Imagine me at 15… I am in the depths of my love for all things gothy (nothing has really changed); I am an endless source of black lace, dark makeup, and teenage melodrama. I am delighted to be attending a small fairy convention outside my hometown, surrounded by beautiful rolling hills leading into the mountains that are a feature of Central Pennsylvania. Late summer breezes ripple the grass creating a perfect place for hobbits and pastel-colored fairies to flit. But of course, I must play to my own darker aesthetic, introducing myself as the “Stinging Nettle Fairy, because all flowers deserve a fairy.” (Thank you, Terry Pratchett!)

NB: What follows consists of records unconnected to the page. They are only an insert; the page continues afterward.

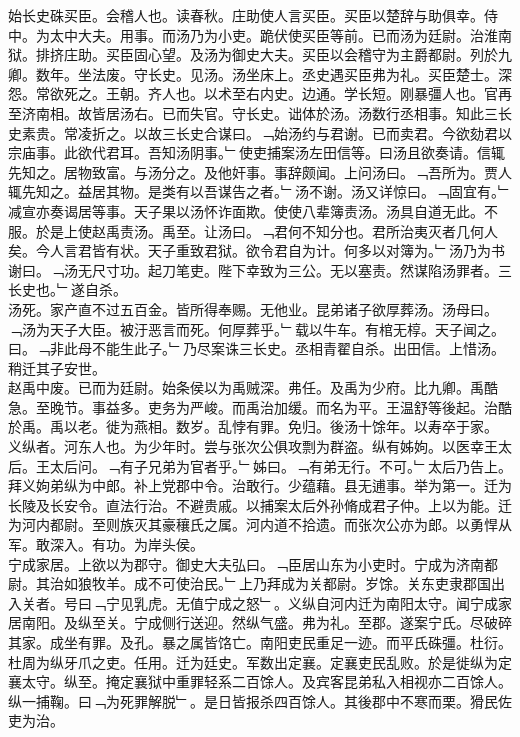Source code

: \documentclass{zhvt-classic}
\begin{document}
\hspace*{2em}始长史硃买臣。会稽人也。读春秋。庄助使人言买臣。买臣以楚辞与助俱幸。侍中。为太中大夫。用事。而汤乃为小吏。跪伏使买臣等前。已而汤为廷尉。治淮南狱。排挤庄助。买臣固心望。及汤为御史大夫。买臣以会稽守为主爵都尉。列於九卿。数年。坐法废。守长史。见汤。汤坐床上。丞史遇买臣弗为礼。买臣楚士。深怨。常欲死之。王朝。齐人也。以术至右内史。边通。学长短。刚暴彊人也。官再至济南相。故皆居汤右。已而失官。守长史。诎体於汤。汤数行丞相事。知此三长史素贵。常凌折之。以故三长史合谋曰。﹁始汤约与君谢。已而卖君。今欲劾君以宗庙事。此欲代君耳。吾知汤阴事。﹂使吏捕案汤左田信等。曰汤且欲奏请。信辄先知之。居物致富。与汤分之。及他奸事。事辞颇闻。上问汤曰。﹁吾所为。贾人辄先知之。益居其物。是类有以吾谋告之者。﹂汤不谢。汤又详惊曰。﹁固宜有。﹂减宣亦奏谒居等事。天子果以汤怀诈面欺。使使八辈簿责汤。汤具自道无此。不服。於是上使赵禹责汤。禹至。让汤曰。﹁君何不知分也。君所治夷灭者几何人矣。今人言君皆有状。天子重致君狱。欲令君自为计。何多以对簿为。﹂汤乃为书谢曰。﹁汤无尺寸功。起刀笔吏。陛下幸致为三公。无以塞责。然谋陷汤罪者。三长史也。﹂遂自杀。\\
\hspace*{2em}汤死。家产直不过五百金。皆所得奉赐。无他业。昆弟诸子欲厚葬汤。汤母曰。﹁汤为天子大臣。被汙恶言而死。何厚葬乎。﹂载以牛车。有棺无椁。天子闻之。曰。﹁非此母不能生此子。﹂乃尽案诛三长史。丞相青翟自杀。出田信。上惜汤。稍迁其子安世。\\
\hspace*{2em}赵禹中废。已而为廷尉。始条侯以为禹贼深。弗任。及禹为少府。比九卿。禹酷急。至晚节。事益多。吏务为严峻。而禹治加缓。而名为平。王温舒等後起。治酷於禹。禹以老。徙为燕相。数岁。乱悖有罪。免归。後汤十馀年。以寿卒于家。\\
\hspace*{2em}义纵者。河东人也。为少年时。尝与张次公俱攻剽为群盗。纵有姊姁。以医幸王太后。王太后问。﹁有子兄弟为官者乎。﹂姊曰。﹁有弟无行。不可。﹂太后乃告上。拜义姁弟纵为中郎。补上党郡中令。治敢行。少蕴藉。县无逋事。举为第一。迁为长陵及长安令。直法行治。不避贵戚。以捕案太后外孙脩成君子仲。上以为能。迁为河内都尉。至则族灭其豪穰氏之属。河内道不拾遗。而张次公亦为郎。以勇悍从军。敢深入。有功。为岸头侯。\\
\hspace*{2em}宁成家居。上欲以为郡守。御史大夫弘曰。﹁臣居山东为小吏时。宁成为济南都尉。其治如狼牧羊。成不可使治民。﹂上乃拜成为关都尉。岁馀。关东吏隶郡国出入关者。号曰﹁宁见乳虎。无值宁成之怒﹂。义纵自河内迁为南阳太守。闻宁成家居南阳。及纵至关。宁成侧行送迎。然纵气盛。弗为礼。至郡。遂案宁氏。尽破碎其家。成坐有罪。及孔。暴之属皆饹亡。南阳吏民重足一迹。而平氏硃彊。杜衍。杜周为纵牙爪之吏。任用。迁为廷史。军数出定襄。定襄吏民乱败。於是徙纵为定襄太守。纵至。掩定襄狱中重罪轻系二百馀人。及宾客昆弟私入相视亦二百馀人。纵一捕鞠。曰﹁为死罪解脱﹂。是日皆报杀四百馀人。其後郡中不寒而栗。猾民佐吏为治。\\
\end{document}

The only other thing besides myself that is out of place in this golden lit valley is the astounding number of friendly flies. This summer happened to have an invasion of tent caterpillars and so to cut down on the numbers the Park Service released the caterpillars’ natural enemy, “friendly flies”… a fuck-ton of them. “Friendly flies” so called because although they don’t bite, they love to land on people. So people are constantly brushing away these huge, fat, black flies.

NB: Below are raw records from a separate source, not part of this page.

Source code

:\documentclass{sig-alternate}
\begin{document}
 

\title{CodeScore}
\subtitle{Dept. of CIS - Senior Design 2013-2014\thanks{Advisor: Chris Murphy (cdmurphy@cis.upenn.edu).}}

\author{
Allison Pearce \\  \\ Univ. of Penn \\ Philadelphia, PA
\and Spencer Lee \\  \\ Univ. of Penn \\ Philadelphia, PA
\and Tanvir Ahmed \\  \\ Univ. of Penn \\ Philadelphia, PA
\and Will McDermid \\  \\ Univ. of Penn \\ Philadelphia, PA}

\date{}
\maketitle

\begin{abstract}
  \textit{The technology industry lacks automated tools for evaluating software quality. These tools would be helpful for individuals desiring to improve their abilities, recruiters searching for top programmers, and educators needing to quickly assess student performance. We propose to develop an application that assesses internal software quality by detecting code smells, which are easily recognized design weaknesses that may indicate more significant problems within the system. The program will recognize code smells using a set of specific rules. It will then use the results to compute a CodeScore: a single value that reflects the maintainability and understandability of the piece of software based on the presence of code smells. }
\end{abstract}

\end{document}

However… I lied. There is one more thing more out of place than me: a well-intentioned Fundamentalist preacher who attended the event to do puppet shows. These are puppet shows that have a moral lesson telling us how we were all going to hell for dressing up and having fun. He and I each had a innate understanding that we were at totally different ends of the philosophical spectrum, so we had warily eyed each other throughout the event. I decide to attend the last of his shows that afternoon.
I sit on a oversized toadstool watching his show with a solid unblinking gaze that Wednesday Addams would approve of. I refuse to do so much as twitch as the flies begin to land and settle on my black trench-coat and black lace dress. I am angry with him. I had been enjoying coming to an event that celebrated the strange and unusual, and here is this judgmental, moralizing man telling us we are wrong for celabrating. I turn on him the full force of my glare. He seems nervous as he looks over to see me sitting rigid-straight and still as a statue, as the flies continue to land on me. As he comes to the end of his show, nervously stumbling over his dialog, he glances at me again. With perfect theatrical timing, I rise. With the deep-red sun setting behind me, I become a horror movie come to life as thousands of large black flies take wing and rise in a cloud around me.
I am reasonably sure I made him wet himself.